Television Review

TV doc leaves out all the good stuff

 

ggarvin@MiamiHerald.com

The Chinese say 2013 is the year of the snake. For Americans, it’s surely the year of the presidential assassin. In November, the 50th anniversary of President Kennedy’s murder will trigger a media avalanche. And for a warm-up, we’ve got an Abraham Lincoln boomlet going on right now, with Steven Spielberg’s Lincoln collecting gold at the box office and, undoubtedly, the Oscars, while the National Geographic Channel heavily promotes Ridley and Tony Scott’s Killing Lincoln as its first scripted drama.

Killing Lincoln, unfortunately, is nothing of the sort. Despite its arsenal of executive star power — the Scott brothers producing, Tom Hanks narrating, and a script based on a bestselling book by Fox News’ Bill O’Reilly — it’s more like one of those cheesy true-crime documentaries that turn up on cable news channels on the weekends, with a bunch of melodramatic recreations wrapped around a bare-bones narration.

The most interesting thing about Killing Lincoln, in fact, is how it can be so tepidly uninteresting. The proven facts of Lincoln’s murder include everything that Kennedy assassination nuts fantasize about and more:

An actual conspiracy, headed by a fanatic linked to (depending on how you view the Confederacy) either a foreign intelligence service or a fanatic extremist movement. A killer motivated not by Freudian power fantasies but a desire to decapitate the U.S. government. A kangaroo-court trial at the hands of a military commission that makes what goes on Guantanamo look like an ACLU civil-liberties workshop. Missing evidence that was curiously unpursued by the authorities. And the first woman ever put to death by the U.S. government

Most Americans are familiar only with the most obvious fact of Lincoln’s assassination — that in the waning days of the Civil War, the president was shot by actor John Wilkes Booth, a Confederate sympathizer who was cornered and killed a couple of weeks later by the Union Army.

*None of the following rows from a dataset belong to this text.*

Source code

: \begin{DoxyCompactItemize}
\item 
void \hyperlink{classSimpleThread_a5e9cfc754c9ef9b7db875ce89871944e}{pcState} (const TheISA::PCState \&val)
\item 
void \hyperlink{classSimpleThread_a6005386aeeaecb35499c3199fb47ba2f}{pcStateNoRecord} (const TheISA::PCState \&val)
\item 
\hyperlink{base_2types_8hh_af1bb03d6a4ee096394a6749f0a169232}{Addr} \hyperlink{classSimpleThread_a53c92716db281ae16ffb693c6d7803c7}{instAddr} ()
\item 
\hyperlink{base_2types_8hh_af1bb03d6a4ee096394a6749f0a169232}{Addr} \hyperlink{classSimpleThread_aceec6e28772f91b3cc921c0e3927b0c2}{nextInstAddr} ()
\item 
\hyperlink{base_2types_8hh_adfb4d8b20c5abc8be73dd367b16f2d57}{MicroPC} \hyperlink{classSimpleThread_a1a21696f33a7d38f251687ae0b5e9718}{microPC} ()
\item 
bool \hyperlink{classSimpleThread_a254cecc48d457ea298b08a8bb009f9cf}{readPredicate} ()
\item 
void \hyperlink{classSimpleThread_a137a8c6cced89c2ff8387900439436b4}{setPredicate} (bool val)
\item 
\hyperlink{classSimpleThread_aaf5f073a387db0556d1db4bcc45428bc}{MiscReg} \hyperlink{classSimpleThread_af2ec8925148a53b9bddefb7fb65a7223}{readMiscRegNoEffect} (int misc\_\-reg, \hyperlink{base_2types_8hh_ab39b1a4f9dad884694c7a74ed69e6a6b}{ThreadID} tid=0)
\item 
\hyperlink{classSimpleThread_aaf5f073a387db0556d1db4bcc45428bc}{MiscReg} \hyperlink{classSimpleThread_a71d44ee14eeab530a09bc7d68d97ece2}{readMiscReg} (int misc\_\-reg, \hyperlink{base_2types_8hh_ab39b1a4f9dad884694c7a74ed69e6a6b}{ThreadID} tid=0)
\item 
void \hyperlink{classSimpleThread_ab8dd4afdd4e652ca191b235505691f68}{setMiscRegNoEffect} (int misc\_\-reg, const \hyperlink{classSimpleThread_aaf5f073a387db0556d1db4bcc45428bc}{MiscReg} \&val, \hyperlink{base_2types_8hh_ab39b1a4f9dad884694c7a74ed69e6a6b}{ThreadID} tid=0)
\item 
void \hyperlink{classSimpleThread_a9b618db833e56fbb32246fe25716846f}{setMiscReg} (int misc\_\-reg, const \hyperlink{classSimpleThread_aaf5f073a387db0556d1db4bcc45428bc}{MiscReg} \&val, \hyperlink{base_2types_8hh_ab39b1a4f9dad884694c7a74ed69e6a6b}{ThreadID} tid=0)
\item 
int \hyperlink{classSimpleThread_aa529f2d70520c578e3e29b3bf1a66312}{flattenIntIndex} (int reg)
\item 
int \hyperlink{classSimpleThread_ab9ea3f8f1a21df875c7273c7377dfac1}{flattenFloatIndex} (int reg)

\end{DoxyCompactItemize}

But the full story is more complex. Booth headed a group of conspirators who planned to kill not only Lincoln but also Vice President Andrew Johnson and Secretary of State William Seward, delivering a crippling blow to the U.S. government that they hoped would give the Confederacy time to recover from its battlefield defeats.

Booth carried out his part of the plot, slipping into the president’s box at a Washington theater and shooting him in the head. But Seward, who was stabbed repeatedly as he lay in a sickbed, survived, and the conspirator assigned to kill Johnson got drunk and went to sleep instead. The Union, far from decapitated, was enraged. Not only was Booth killed, seven other accused conspirators were tried not in criminal court but before a military commission that sentenced three of them to hang and the rest to prison.

Surely this offers the opportunity for great filmmaking, either as interpretive drama or expositional documentary. But Killing Lincoln’s slipshod format and peculiarly narrow focus deliver neither one. The show is essentially a series of narrative cut-ins by Hanks, each followed by stiffly melodramatic recreations. The narrations are too brief to explain the intricacies of the story, the dramatic bits too simple to provide insight into personalities. The result is a tepid police procedural.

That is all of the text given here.